WHAT YOU HAVE TO DO
Scan the data that follows and count the lines with the string "there"; answer with the count alone.

(Document images with source code)
■ ■ ■ ■

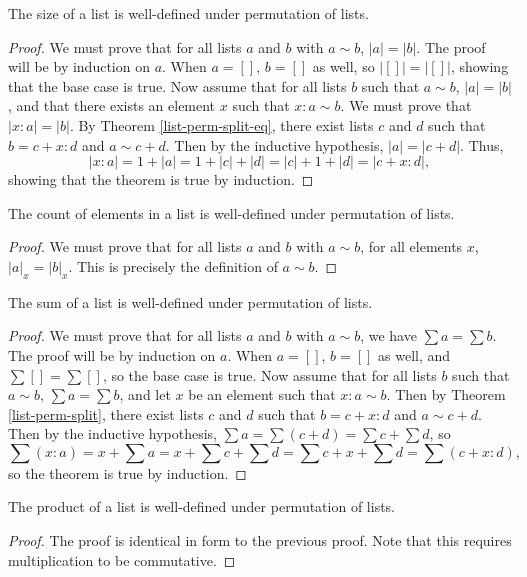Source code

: \documentclass[../math.tex]{subfiles}
\begin{document}
\begin{lemma}
    The size of a list is well-defined under permutation of lists.
\end{lemma}
\begin{proof}
    We must prove that for all lists $a$ and $b$ with $a \sim b$, $|a| = |b|$.
    The proof will be by induction on $a$.  When $a = []$, $b = []$ as well, so
    $|[]| = |[]|$, showing that the base case is true.  Now assume that for all
    lists $b$ such that $a \sim b$, $|a| = |b|$, and that there exists an
    element $x$ such that $x : a \sim b$.  We must prove that $|x : a| = |b|$.
    By Theorem \ref{list-perm-split-eq}, there exist lists $c$ and $d$ such that
    $b = c + x : d$ and $a \sim c + d$.  Then by the inductive hypothesis, $|a|
    = |c + d|$.  Thus,
    \[
        |x : a| = 1 + |a| = 1 + |c| + |d| = |c| + 1 + |d| = |c + x : d|,
    \]
    showing that the theorem is true by induction.
\end{proof}

\begin{lemma}
    The count of elements in a list is well-defined under permutation of lists.
\end{lemma}
\begin{proof}
    We must prove that for all lists $a$ and $b$ with $a \sim b$, for all
    elements $x$, $|a|_x = |b|_x$.  This is precisely the definition of $a \sim
    b$.
\end{proof}

\begin{lemma}
    The sum of a list is well-defined under permutation of lists.
\end{lemma}
\begin{proof}
    We must prove that for all lists $a$ and $b$ with $a \sim b$, we have $\sum
    a = \sum b$.  The proof will be by induction on $a$.  When $a = []$, $b =
    []$ as well, and $\sum [] = \sum []$, so the base case is true.  Now assume
    that for all lists $b$ such that $a \sim b$, $\sum a = \sum b$, and let $x$
    be an element such that $x : a \sim b$.  Then by Theorem
    \ref{list-perm-split}, there exist lists $c$ and $d$ such that $b = c + x :
    d$ and $a \sim c + d$.  Then by the inductive hypothesis, $\sum a = \sum (c
    + d) = \sum c + \sum d$, so
    \[
        \sum (x : a) = x + \sum a = x + \sum c + \sum d = \sum c + x + \sum d
        = \sum (c + x : d),
    \]
    so the theorem is true by induction.
\end{proof}

\begin{lemma}
    The product of a list is well-defined under permutation of lists.
\end{lemma}
\begin{proof}
    The proof is identical in form to the previous proof.  Note that this
    requires multiplication to be commutative.
\end{proof}
\end{document}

■ ■ ■ ■

WRITTEN ANSWER
3